The Syntax Analyzer:
The Syntax Analyzer takes in high-level Jack code, tokenizes it and outputs a file with the tree. High-level languages like Java, Python, C#, Rust, etc. all utilize grammar, syntax, symbols, literals and many kinds of different traits that make them unique. Codifying and tokenizing the words of a programming language allow developers to categorize the symbols at each step. The end result is a working proof that the structure, syntax, grammar, and symbology of the language can handle all the features and operations it advertises effectively. In other words, by analyzing the syntax it can be ascertained that a language can do all that it says it can do.

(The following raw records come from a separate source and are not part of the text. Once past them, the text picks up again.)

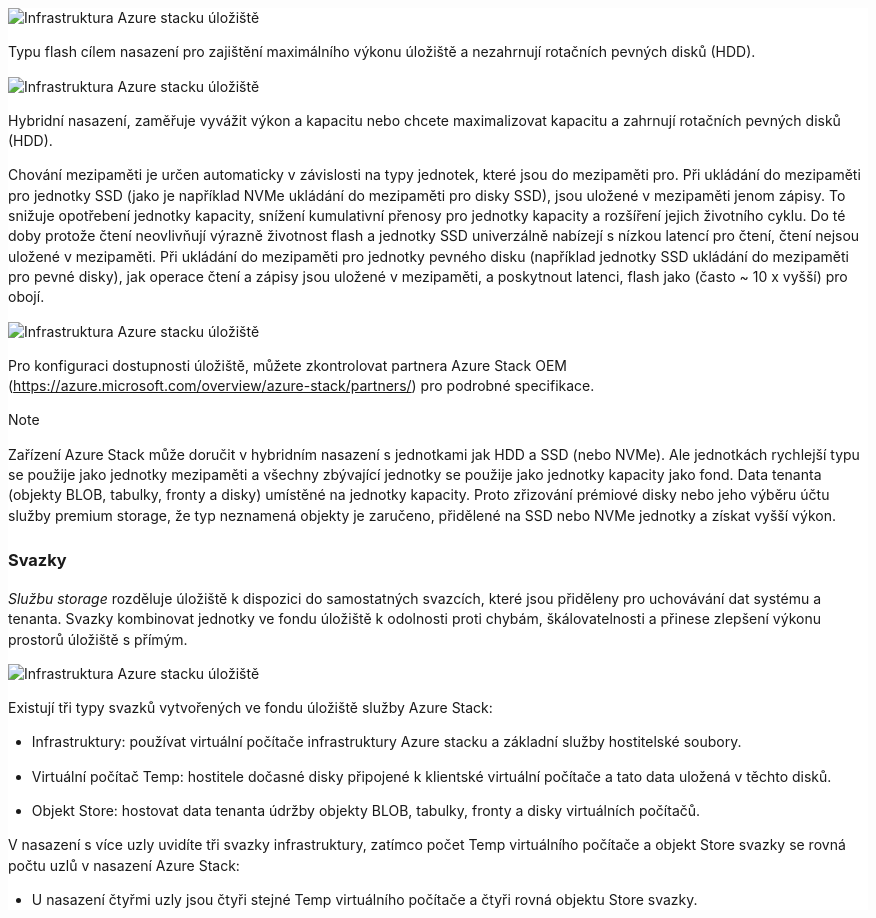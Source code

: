 ![Infrastruktura Azure stacku úložiště](media/azure-stack-storage-infrastructure-overview/image1.png)

Typu flash cílem nasazení pro zajištění maximálního výkonu úložiště a nezahrnují rotačních pevných disků (HDD).

![Infrastruktura Azure stacku úložiště](media/azure-stack-storage-infrastructure-overview/image2.png)

Hybridní nasazení, zaměřuje vyvážit výkon a kapacitu nebo chcete maximalizovat kapacitu a zahrnují rotačních pevných disků (HDD).

Chování mezipaměti je určen automaticky v závislosti na typy jednotek, které jsou do mezipaměti pro. Při ukládání do mezipaměti pro jednotky SSD (jako je například NVMe ukládání do mezipaměti pro disky SSD), jsou uložené v mezipaměti jenom zápisy. To snižuje opotřebení jednotky kapacity, snížení kumulativní přenosy pro jednotky kapacity a rozšíření jejich životního cyklu. Do té doby protože čtení neovlivňují výrazně životnost flash a jednotky SSD univerzálně nabízejí s nízkou latencí pro čtení, čtení nejsou uložené v mezipaměti. Při ukládání do mezipaměti pro jednotky pevného disku (například jednotky SSD ukládání do mezipaměti pro pevné disky), jak operace čtení a zápisy jsou uložené v mezipaměti, a poskytnout latenci, flash jako (často ~ 10 x vyšší) pro obojí.

![Infrastruktura Azure stacku úložiště](media/azure-stack-storage-infrastructure-overview/image3.png)

Pro konfiguraci dostupnosti úložiště, můžete zkontrolovat partnera Azure Stack OEM (https://azure.microsoft.com/overview/azure-stack/partners/) pro podrobné specifikace.

> [!Note]  
> Zařízení Azure Stack může doručit v hybridním nasazení s jednotkami jak HDD a SSD (nebo NVMe). Ale jednotkách rychlejší typu se použije jako jednotky mezipaměti a všechny zbývající jednotky se použije jako jednotky kapacity jako fond. Data tenanta (objekty BLOB, tabulky, fronty a disky) umístěné na jednotky kapacity. Proto zřizování prémiové disky nebo jeho výběru účtu služby premium storage, že typ neznamená objekty je zaručeno, přidělené na SSD nebo NVMe jednotky a získat vyšší výkon.

### <a name="volumes"></a>Svazky

*Službu storage* rozděluje úložiště k dispozici do samostatných svazcích, které jsou přiděleny pro uchovávání dat systému a tenanta. Svazky kombinovat jednotky ve fondu úložiště k odolnosti proti chybám, škálovatelnosti a přinese zlepšení výkonu prostorů úložiště s přímým.

![Infrastruktura Azure stacku úložiště](media/azure-stack-storage-infrastructure-overview/image4.png)

Existují tři typy svazků vytvořených ve fondu úložiště služby Azure Stack:

-   Infrastruktury: používat virtuální počítače infrastruktury Azure stacku a základní služby hostitelské soubory.

-   Virtuální počítač Temp: hostitele dočasné disky připojené k klientské virtuální počítače a tato data uložená v těchto disků.

-   Objekt Store: hostovat data tenanta údržby objekty BLOB, tabulky, fronty a disky virtuálních počítačů.

V nasazení s více uzly uvidíte tři svazky infrastruktury, zatímco počet Temp virtuálního počítače a objekt Store svazky se rovná počtu uzlů v nasazení Azure Stack:

-   U nasazení čtyřmi uzly jsou čtyři stejné Temp virtuálního počítače a čtyři rovná objektu Store svazky.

To recap, all the From Nand to Tetris blog posts cover some aspects of the computer science course From Nand to Tetris also called Nand2Tetris: how to build a computer from first principles. These work posts explore and recap the high-level language to machine code journey.
The output from this tokenization and syntax analysis is an Abstract Syntax Tree. It's simply a tree of nodes that the compiler has to crawl through to convert the source code into machine language.
In the "layer cake" of building a modern computer the synax analyzer is almost an optional step. It's a way of verifying that the grammatical algorithm works - that it can make linguistical sense of the high level language:
Try pressing one of the buttons below to pre load some jack code:
The output is the Abstract Syntax Tree. As a compiler writer, different approaches can be taken to how the tree is consumed and processed for compilation. This compiler uses recursive decent parsing, meaning that it takes a top down approach:
compile program
compile class
compile class members
compile functions
compile arguments
and so on...
Takaways
Writing the syntax analyzer helped me think through the large algorithm required for processing a Jack language application. The most helpful aspect was probably the initial phase of looking at the language itself and categorizing all the parts. Any programming language can be broken down into parts like this (highly simplified for this post, see course materials for a full language specification):
Lexical Elements
keywords: 'class' | 'constructor' | 'function' | 'method' | 'field' | 'static' | 'var' | 'int' | 'char' | 'boolean' | 'void'...
symbols: '{' | '}' | '(' | ')' | '[' | ']'...
integerConstant: numbers ranging from 0 to 32767
stringConstant: groups of characters between double quotes
identifier: A sequence of letters, digits, and/or underscore character and not starting with a digit
Going through the language in this way makes it digestible. When the rules are presented like this it feels much less daunting to begin the process of writing a compiler.
Wait, Is that all the syntax analyzer does? It doesn't really analyze anything. So what is it for?
Yes, it's actually true. For the purposes of nand2tetris, the syntax analyzer is more like an xml converter. In real programming languages (no offense Jack), languages which are used to build commercial applications, syntax analysis is a time where the code syntax is verified, structure is identified, symbol tables may be created, type checking could occur, and errors could be reported.
In nand2tetris the xml output was used for comparison of a correect xml output. The two output files were checked programmatically for differences, this was the test to check if the language was being correctly parsed.